I have two light fixtures that came off a 55g that I don't think I will ever use. They came from the hood that have the light and cover as one complete unit, like those that come in a 55g kit. If you will give me actual length and width of your light, I'll see if mine matches and if it does I'll sell it to you for $3-4 and you pay the shipping.

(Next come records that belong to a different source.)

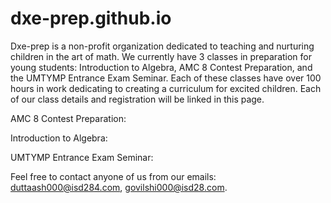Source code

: # dxe-prep.github.io
Dxe-prep is a non-profit organization dedicated to teaching and nurturing children in the art of math. We currently have 3 classes in preparation for young students: Introduction to Algebra, AMC 8 Contest Preparation, and the UMTYMP Entrance Exam Seminar. Each of these classes have over 100 hours in work dedicating to creating a curriculum for excited children. Each of our class details and registration will be linked in this page. 

AMC 8 Contest Preparation:

Introduction to Algebra:

UMTYMP Entrance Exam Seminar:

Feel free to contact anyone of us from our emails: duttaash000@isd284.com, govilshi000@isd28.com.
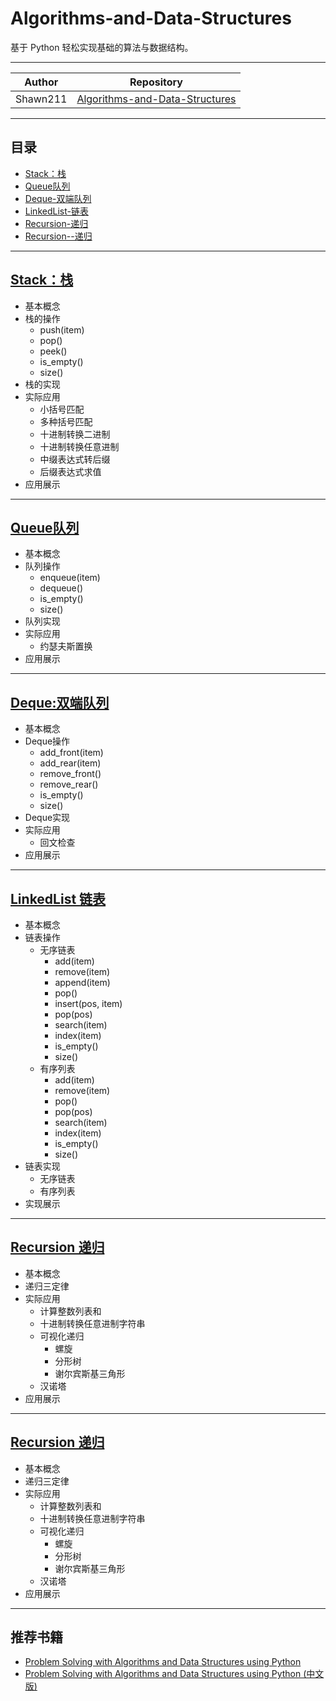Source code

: Algorithms-and-Data-Structures
======
基于 Python 轻松实现基础的算法与数据结构。

******
|Author|Repository|
|:---:|:---:
|Shawn211|[Algorithms-and-Data-Structures](https://github.com/Shawn211/Algorithms-and-Data-Structures)

******
## 目录
* [Stack：栈](#Stack：栈)
* [Queue队列](#Queue队列)
* [Deque-双端队列](#Deque-双端队列)
* [LinkedList-链表](#LinkedList-链表)
* [Recursion-递归](#Recursion-递归)
* [Recursion--递归](#Recursion--递归)

******
[Stack：栈](Stack/README.md)
------
* 基本概念
* 栈的操作
   * push(item)
   * pop()
   * peek()
   * is_empty()
   * size()
* 栈的实现
* 实际应用
   * 小括号匹配
   * 多种括号匹配
   * 十进制转换二进制
   * 十进制转换任意进制
   * 中缀表达式转后缀
   * 后缀表达式求值
* 应用展示

******
[Queue队列](Queue/README.md)
------
* 基本概念
* 队列操作
   * enqueue(item)
   * dequeue()
   * is_empty()
   * size()
* 队列实现
* 实际应用
   * 约瑟夫斯置换
* 应用展示

******
[Deque:双端队列](Deque/README.md)
------
* 基本概念
* Deque操作
   * add_front(item)
   * add_rear(item)
   * remove_front()
   * remove_rear()
   * is_empty()
   * size()
* Deque实现
* 实际应用
   * 回文检查
* 应用展示

******
[LinkedList 链表](LinkedList/README.md)
------
* 基本概念
* 链表操作
   * 无序链表
      * add(item)
      * remove(item)
      * append(item)
      * pop()
      * insert(pos, item)
      * pop(pos)
      * search(item)
      * index(item)
      * is_empty()
      * size()
   * 有序列表
      * add(item)
      * remove(item)
      * pop()
      * pop(pos)
      * search(item)
      * index(item)
      * is_empty()
      * size()
* 链表实现
   * 无序链表
   * 有序列表
* 实现展示

******
[Recursion 递归](Recursion/README.md)
------
* 基本概念
* 递归三定律
* 实际应用
   * 计算整数列表和
   * 十进制转换任意进制字符串
   * 可视化递归
      * 螺旋
      * 分形树
      * 谢尔宾斯基三角形
   * 汉诺塔
* 应用展示

******
[Recursion  递归](Recursion/README.md)
------
* 基本概念
* 递归三定律
* 实际应用
   * 计算整数列表和
   * 十进制转换任意进制字符串
   * 可视化递归
      * 螺旋
      * 分形树
      * 谢尔宾斯基三角形
   * 汉诺塔
* 应用展示

******
推荐书籍
------
* [Problem Solving with Algorithms and Data Structures using Python](http://interactivepython.org/runestone/static/pythonds/index.html)
* [Problem Solving with Algorithms and Data Structures using Python (中文版)](https://facert.gitbooks.io/python-data-structure-cn/)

That would be AWESOME!!!!! It states that it is 24inches, made by All-Glass Aquarium Inc, Model #R17929....but when I measure it, it's only 22 1/2 inches??? It is the kind that you described...light lifts off of it. There is a plastic piece in the middle of the two lights....I guess that is why they only measure 22 inches. I bought it as a kit from Walmart: Walmart.com: Aquaculture: Home Starter Kit 55 Aquarium, 1 Kt: Fish

I'm not sure at the width....I'll measure that when I get home this evening. Thanks so much for all of your help!!!!!!!


----------



## jrman83 (Jul 9, 2010)

Sounds like it is the same - oak finish by the way. Yours may be black? Give me length and width when you get home. Believe mine to be 22.5" also.


----------



## nmclemore (Sep 28, 2010)

Oh yeah, mine is black. I'm going to keep searching for a while and see if I can find a black one. If not, I might can paint the oak ones....I'll let you know. Thanks again!!!!


----------



## jrman83 (Jul 9, 2010)

Worse case, I can send to you and you can just transplant the guts out of mine. Not sure if this is feasible or if you would feel comfortable doing it or not. Worth a try anyway. Unless of course the outside has melted also.


----------



## jrman83 (Jul 9, 2010)

Hey, I checked out my light and the inner parts are removable. Let me know.


----------



## beaslbob (May 29, 2009)

I would replace the light fixture(s) with $10 home depot 2 tube 4' shop lights.

But that's just me.


----------



## nmclemore (Sep 28, 2010)

Thanks everyone! I found a under cabinet kitchen light at Lowes for $14.00 that worked perfect....wired it to the switch and power cord on hood. Works great! Thanks again!


----------



## jrman83 (Jul 9, 2010)

Cool.


----------